CAIRO — The Arab states said on Sunday that they had agreed to form a combined military force to counter both Iranian influence and Islamist extremism, a gesture many analysts attributed in large part to their drive for more independence from Washington.
The agreement came as American and other Western diplomats in Lausanne, Switzerland, were racing to beat a self-imposed deadline of Tuesday to reach a deal with Iran that would restrict its nuclear program in exchange for the removal of economic sanctions. In response, Saudi Arabiaand other American allies in the region have made clear that they are seeking to bolster independent regional security measures because they see the proposed accord as a betrayal of Washington’s commitment to their security.
Regardless of Iran’s nuclear program, they complain, the deal would do nothing to stop Iran from seeking to extend its influence around the region by backing favored factions, as it has done in Lebanon, Iraq, Bahrain and Yemen.
Many of the Arab nations, including Egypt, Jordan and most of the Persian Gulf monarchies, have thrown their support behind a Saudi Arabia-led campaign of airstrikes to counter advances by the Iranian-backed Houthi movement in Yemen; Washington is providing only intelligence and logistical support, but Saudi Arabia is leading the bombing while Egypt, with the largest Arab army, has pledged to send ground troops “if necessary.”
How the agreement, announced at a meeting of the League of Arab States in Sharm el Sheikh, Egypt, will be implemented is not known. Arab military chiefs are expected to work out more of the details. Officials of the Arab League said the leadership of the combined forces, including the question of whether there might be a single command or a coalition of national units, was still under discussion. Each country’s participation is expected to be voluntary.
But the proposal gained credibility because it was announced in part by the Egyptian president, Abdel Fattah el-Sisi, the former general who led the military takeover here in 2013.

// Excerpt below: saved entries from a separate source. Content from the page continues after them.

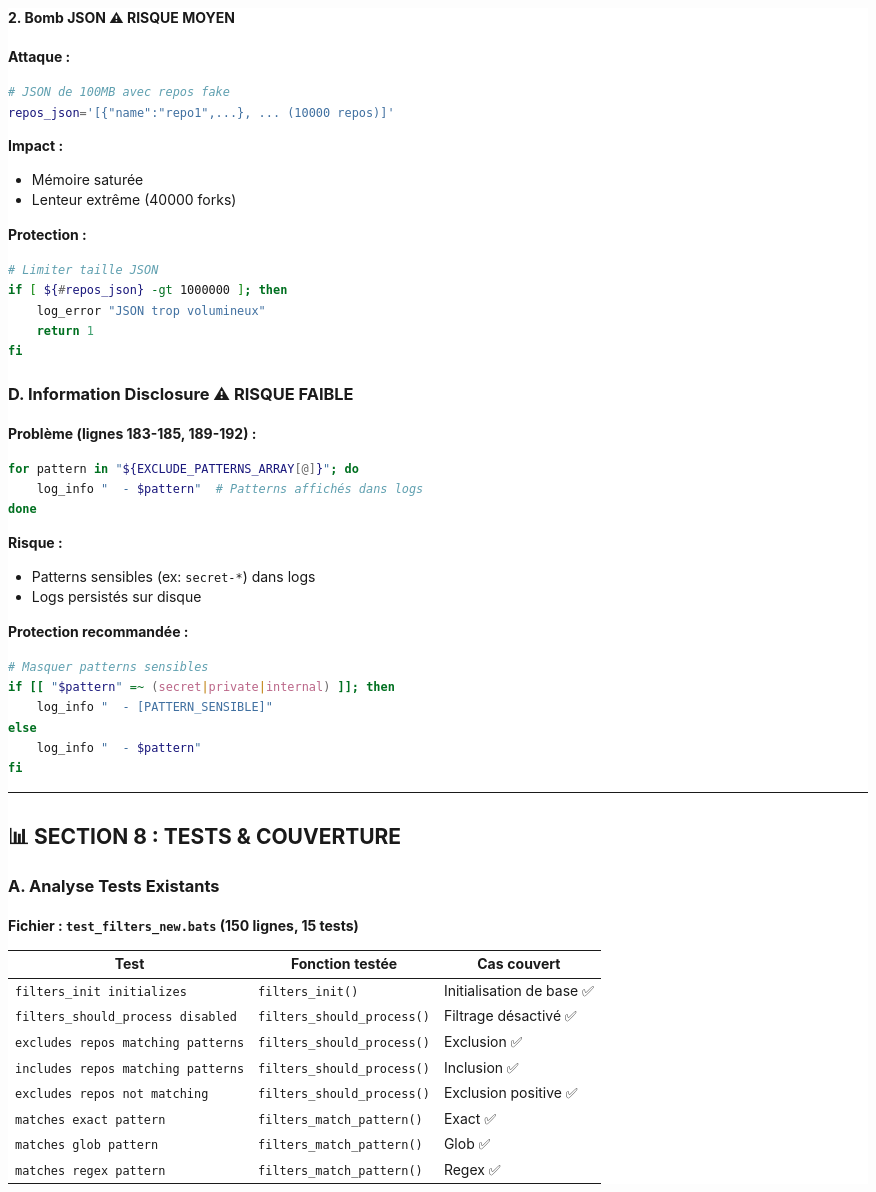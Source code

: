#### 2. Bomb JSON ⚠️ **RISQUE MOYEN**

**Attaque :**
```bash
# JSON de 100MB avec repos fake
repos_json='[{"name":"repo1",...}, ... (10000 repos)]'
```

**Impact :**
- Mémoire saturée
- Lenteur extrême (40000 forks)

**Protection :**
```bash
# Limiter taille JSON
if [ ${#repos_json} -gt 1000000 ]; then
    log_error "JSON trop volumineux"
    return 1
fi
```

### D. Information Disclosure ⚠️ **RISQUE FAIBLE**

**Problème (lignes 183-185, 189-192) :**
```bash
for pattern in "${EXCLUDE_PATTERNS_ARRAY[@]}"; do
    log_info "  - $pattern"  # Patterns affichés dans logs
done
```

**Risque :**
- Patterns sensibles (ex: `secret-*`) dans logs
- Logs persistés sur disque

**Protection recommandée :**
```bash
# Masquer patterns sensibles
if [[ "$pattern" =~ (secret|private|internal) ]]; then
    log_info "  - [PATTERN_SENSIBLE]"
else
    log_info "  - $pattern"
fi
```

---

## 📊 SECTION 8 : TESTS & COUVERTURE

### A. Analyse Tests Existants

**Fichier : `test_filters_new.bats` (150 lignes, 15 tests)**

| Test | Fonction testée | Cas couvert |
|------|----------------|-------------|
| `filters_init initializes` | `filters_init()` | Initialisation de base ✅ |
| `filters_should_process disabled` | `filters_should_process()` | Filtrage désactivé ✅ |
| `excludes repos matching patterns` | `filters_should_process()` | Exclusion ✅ |
| `includes repos matching patterns` | `filters_should_process()` | Inclusion ✅ |
| `excludes repos not matching` | `filters_should_process()` | Exclusion positive ✅ |
| `matches exact pattern` | `filters_match_pattern()` | Exact ✅ |
| `matches glob pattern` | `filters_match_pattern()` | Glob ✅ |
| `matches regex pattern` | `filters_match_pattern()` | Regex ✅ |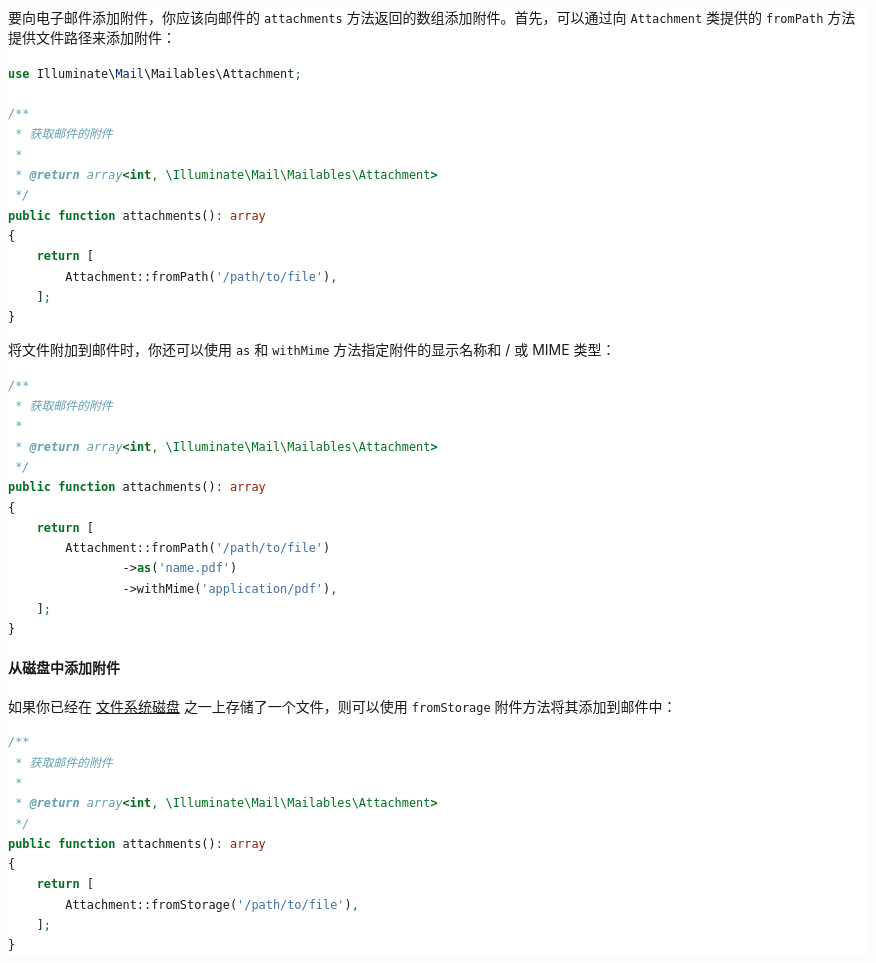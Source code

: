 要向电子邮件添加附件，你应该向邮件的 `attachments` 方法返回的数组添加附件。首先，可以通过向 `Attachment` 类提供的 `fromPath` 方法提供文件路径来添加附件：

```php
use Illuminate\Mail\Mailables\Attachment;

/**
 * 获取邮件的附件
 *
 * @return array<int, \Illuminate\Mail\Mailables\Attachment>
 */
public function attachments(): array
{
    return [
        Attachment::fromPath('/path/to/file'),
    ];
}
```

将文件附加到邮件时，你还可以使用 `as` 和 `withMime` 方法指定附件的显示名称和 / 或 MIME 类型：

```php
/**
 * 获取邮件的附件
 *
 * @return array<int, \Illuminate\Mail\Mailables\Attachment>
 */
public function attachments(): array
{
    return [
        Attachment::fromPath('/path/to/file')
                ->as('name.pdf')
                ->withMime('application/pdf'),
    ];
}
```

#### 从磁盘中添加附件

如果你已经在 [文件系统磁盘](https://learnku.com/docs/laravel/11.x/filesystem) 之一上存储了一个文件，则可以使用 `fromStorage` 附件方法将其添加到邮件中：

```php
/**
 * 获取邮件的附件
 *
 * @return array<int, \Illuminate\Mail\Mailables\Attachment>
 */
public function attachments(): array
{
    return [
        Attachment::fromStorage('/path/to/file'),
    ];
}
```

“The challenges facing our national Arab security are grave, and we have succeeded in diagnosing the reasons behind it,” Mr. Sisi said, without specifying those reasons. The meeting, he added, was “pumping the blood of hope in the arteries of Arab cooperation.”
Egypt has long considered itself the shield and protector of the oil-rich but sparsely populated gulf monarchies like Saudi Arabia. Yet Mr. Sisi has an especially close relationship with the Saudis and their gulf allies because they supported his ouster of President Mohamed Morsi of the Muslim Brotherhood in 2013. The gulf monarchies have contributed tens of billions in financial assistance to Egypt since then, including new pledges of an additional $12 billion announced this month.
Last year, Mr. Sisi also allowed jets from the United Arab Emirates to take off from Egypt for airstrikes against an Islamist-allied political faction in Libya. This year, the Egyptian Air Force carried out a strike of its own in Darnah, in eastern Libya, in retaliation for the beheading of a group of Egyptian Christians by an arm of the Islamic State, also known as ISIS or ISIL. Both Egypt and its gulf allies remain acutely concerned about Libya’s civil strife and the Islamist groups that have flourished as the government and other national institutions have crumbled.
The idea of a joint military force “has been there before but not so seriously,” said Gamal Abdel Gawad Soltan, a political scientist at the American University in Cairo. He noted that Arab joint defense treaties date to 1950 and a joint military command was previously formed for a time in the mid-1960s. That was during the era of Pan-Arab nationalism, when Arab governments joined forces against Israel. That vision ended in the Arab-Israeli War of 1967, with a humiliating defeat.
“It is the renewal of an old idea,” Mr. Soltan said, “but this time the level of seriousness looks higher, even if we do not know yet whether the outcome this time will be different than in the past.”
Speaking at the meeting in Sharm el Sheikh, Nabil el-Araby, the secretary general of the Arab League, vowed that the Saudi-led airstrikes against the Houthi movement would continue until the Houthis had surrendered, apparently leaving little hope for negotiating a prompt end to the violence.
The campaign “will continue until all Houthi militias retreat and disarm, and a strong unified Yemen returns,” he said, declaring that the intervention had saved Yemen from sliding into the abyss.
The Houthi movement, which originated in the north of Yemen and follows a strain of Shiite Islam, has seized control of the country’s capital, Sana, and other large cities in part by allying itself with military and security forces still loyal to Yemen’s former strongman, Ali Abdullah Saleh. Mr. Saleh was removed in 2012, after an Arab Spring uprising, in a transitional deal brokered by Saudi Arabia and the other gulf countries. While the Houthis have received financial support from Tehran, the Iranians do not seem to exert a strong influence over the group as they do, for example, with Hezbollah in Lebanon.
The Houthis have previously fought as many as a half-dozen different civil conflicts against Yemen’s central government since 2004. None of the previous battles have succeeded in eliminating or fully disarming the movement.